Archives pour la catégorie Masse critique Bablio

Que la guerre est jolie de Christian Roux

 

Parution : 7 février 2018 – Rivages EditionsPrix papier : 19,50€ – Prix Numérique : 14,99€ – Pages : 300 – Genre : Policier

 

Bizarre ce titre ? Un peu… Intriguant ? Beaucoup…

La référence à Guillaume Apollinaire est le fil conducteur de cette intrigue ancrée dans notre présent.

« Ah Dieu ! que la guerre est jolie Avec ses chants, ses longs loisirs. »

Guillaume APOLLINAIRE (1880-1918), Calligrammes, « L’Adieu du cavalier » (1918)

Ancienne ville ouvrière, Larmon se retrouve au centre d’un imbroglio qui oscille entre le grand banditisme, les petites frappes et des politiciens véreux, en passant par les barbus qui souhaitent en faire leur terrain de jeu…

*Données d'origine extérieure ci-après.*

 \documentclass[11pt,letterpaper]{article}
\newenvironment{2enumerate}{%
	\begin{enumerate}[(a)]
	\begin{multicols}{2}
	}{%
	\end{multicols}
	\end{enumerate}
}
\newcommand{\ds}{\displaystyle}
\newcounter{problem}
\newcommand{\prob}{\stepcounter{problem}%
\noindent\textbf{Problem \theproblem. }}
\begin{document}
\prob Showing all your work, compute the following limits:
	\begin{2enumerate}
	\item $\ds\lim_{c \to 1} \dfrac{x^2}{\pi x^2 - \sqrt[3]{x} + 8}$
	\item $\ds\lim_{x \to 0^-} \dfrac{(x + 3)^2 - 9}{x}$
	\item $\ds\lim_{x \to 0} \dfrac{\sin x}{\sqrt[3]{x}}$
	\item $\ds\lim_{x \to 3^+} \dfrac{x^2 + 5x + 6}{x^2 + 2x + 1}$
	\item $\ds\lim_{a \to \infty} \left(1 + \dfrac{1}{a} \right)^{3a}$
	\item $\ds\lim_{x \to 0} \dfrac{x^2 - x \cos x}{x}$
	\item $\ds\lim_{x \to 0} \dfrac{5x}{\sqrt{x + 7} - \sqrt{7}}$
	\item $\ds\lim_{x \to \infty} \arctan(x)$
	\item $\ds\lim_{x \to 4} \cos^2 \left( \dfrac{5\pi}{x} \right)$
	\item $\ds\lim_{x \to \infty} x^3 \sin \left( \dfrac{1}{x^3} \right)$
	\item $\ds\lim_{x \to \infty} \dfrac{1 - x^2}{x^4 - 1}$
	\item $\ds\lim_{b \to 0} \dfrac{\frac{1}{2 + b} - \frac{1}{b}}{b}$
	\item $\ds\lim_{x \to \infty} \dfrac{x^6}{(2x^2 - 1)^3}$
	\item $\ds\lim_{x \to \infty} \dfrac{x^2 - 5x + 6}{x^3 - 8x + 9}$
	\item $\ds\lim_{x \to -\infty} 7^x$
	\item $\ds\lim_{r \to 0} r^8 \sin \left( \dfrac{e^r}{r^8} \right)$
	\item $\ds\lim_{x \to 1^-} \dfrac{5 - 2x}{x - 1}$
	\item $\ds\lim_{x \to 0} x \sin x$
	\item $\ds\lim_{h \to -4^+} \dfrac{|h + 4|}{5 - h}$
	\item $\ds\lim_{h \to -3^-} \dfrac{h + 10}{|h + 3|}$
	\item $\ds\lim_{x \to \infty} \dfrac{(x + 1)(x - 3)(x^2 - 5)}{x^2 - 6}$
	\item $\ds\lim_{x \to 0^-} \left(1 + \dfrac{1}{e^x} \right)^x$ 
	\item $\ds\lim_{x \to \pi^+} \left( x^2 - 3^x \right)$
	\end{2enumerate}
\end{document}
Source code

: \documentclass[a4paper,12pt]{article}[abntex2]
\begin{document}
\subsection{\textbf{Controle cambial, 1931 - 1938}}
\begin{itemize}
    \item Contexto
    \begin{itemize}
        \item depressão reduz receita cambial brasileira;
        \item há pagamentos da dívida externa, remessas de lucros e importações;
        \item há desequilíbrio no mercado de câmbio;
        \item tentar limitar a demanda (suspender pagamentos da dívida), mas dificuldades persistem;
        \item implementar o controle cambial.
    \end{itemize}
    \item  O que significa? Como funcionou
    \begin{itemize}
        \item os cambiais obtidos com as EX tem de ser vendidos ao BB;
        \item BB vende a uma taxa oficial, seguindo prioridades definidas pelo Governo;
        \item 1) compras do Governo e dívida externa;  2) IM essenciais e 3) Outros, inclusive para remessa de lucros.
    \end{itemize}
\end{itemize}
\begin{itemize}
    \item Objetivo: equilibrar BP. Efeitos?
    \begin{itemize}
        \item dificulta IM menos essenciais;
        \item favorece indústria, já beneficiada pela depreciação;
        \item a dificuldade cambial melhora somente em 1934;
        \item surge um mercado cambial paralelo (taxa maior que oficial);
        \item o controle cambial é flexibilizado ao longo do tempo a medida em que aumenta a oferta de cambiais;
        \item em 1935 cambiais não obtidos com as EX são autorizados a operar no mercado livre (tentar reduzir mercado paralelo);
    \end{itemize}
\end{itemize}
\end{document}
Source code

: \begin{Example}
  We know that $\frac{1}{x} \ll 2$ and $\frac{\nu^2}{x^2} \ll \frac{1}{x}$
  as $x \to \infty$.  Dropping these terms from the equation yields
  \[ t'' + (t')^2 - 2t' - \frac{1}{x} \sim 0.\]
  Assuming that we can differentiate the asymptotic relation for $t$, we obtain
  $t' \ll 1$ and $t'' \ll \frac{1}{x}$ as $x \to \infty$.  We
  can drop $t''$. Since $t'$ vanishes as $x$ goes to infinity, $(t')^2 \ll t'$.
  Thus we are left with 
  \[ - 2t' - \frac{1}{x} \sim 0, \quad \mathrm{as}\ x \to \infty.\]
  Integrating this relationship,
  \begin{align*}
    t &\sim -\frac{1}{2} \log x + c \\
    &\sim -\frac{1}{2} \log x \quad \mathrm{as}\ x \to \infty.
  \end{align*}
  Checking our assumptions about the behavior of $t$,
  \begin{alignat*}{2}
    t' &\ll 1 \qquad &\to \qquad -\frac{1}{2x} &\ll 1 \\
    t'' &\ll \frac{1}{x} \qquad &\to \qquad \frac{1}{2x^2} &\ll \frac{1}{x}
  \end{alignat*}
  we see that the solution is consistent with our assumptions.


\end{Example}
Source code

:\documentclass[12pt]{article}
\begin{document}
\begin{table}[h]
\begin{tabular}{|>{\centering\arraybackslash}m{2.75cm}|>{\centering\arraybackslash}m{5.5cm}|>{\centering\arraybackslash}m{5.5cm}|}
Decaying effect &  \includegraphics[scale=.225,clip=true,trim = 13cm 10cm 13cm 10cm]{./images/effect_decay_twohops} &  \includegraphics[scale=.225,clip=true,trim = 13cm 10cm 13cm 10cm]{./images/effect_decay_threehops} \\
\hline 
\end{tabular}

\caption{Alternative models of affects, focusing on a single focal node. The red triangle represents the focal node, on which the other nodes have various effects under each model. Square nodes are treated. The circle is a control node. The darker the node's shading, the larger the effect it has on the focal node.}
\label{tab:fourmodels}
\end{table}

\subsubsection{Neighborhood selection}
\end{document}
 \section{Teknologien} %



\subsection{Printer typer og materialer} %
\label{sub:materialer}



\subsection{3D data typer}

Une réalité sociale et urbaine qui déroute, que l’on connaît, mais que l’on ne souhaite pas nécessairement approfondir, histoire de ne pas avoir envie de vomir… Une intrigue bien dans son temps, sans concession et armée d’une plume vive et visuelle.

Dès le premier chapitre on sait qu’on part en guerre… Mais une guerre qui aura un sens différent pour chacun des protagonistes. Une guerre, une lutte de tout les instants pour tenter de sauver ce qui peut l’être ou détruire ce qui doit l’être…

Les tranchées sont à nos portes, sont au cœur de Larmon et pas seulement un vague rappel historique. Elles ont juste changé de visages et ceux qui les creusent ne le font pas pour les mêmes raisons…

Avec une plume âpre, l’auteur trace la route de ses personnages qui naviguent dans une réalité déconcertante. Sous couvert d’un polar, leur quotidien est décrit avec une rare sincérité, empreinte d’empathie.

On sent le vécu, la noirceur des êtres qui ne pensent qu’au profit, qui ne pensent qu’à assoir leur suprématie au détriment des gens simples qui ne demandent qu’une chose, qu’on leur foute la paix. Mais la paix n’est qu’un souhait… Que certains tuent dans l’œuf histoire de bien exploser tout le monde.

Les personnages sont très bien travaillés, permettant au lecteur de s’identifier ou d’identifier les comportements, les propos de chacun. Chacun a la parole, qui se veut crue et sans détour. Leurs combats, leurs envies, leurs idéaux sont palpables, sans aucun jugement de l’auteur qui se contente de décrire avec une certaine empathie le quotidien d’une ville en décrépitude, mais dont les habitants souhaitent faire un nid douillet pour certains, une terrain de jeu ou une zone de guerre pour d’autres…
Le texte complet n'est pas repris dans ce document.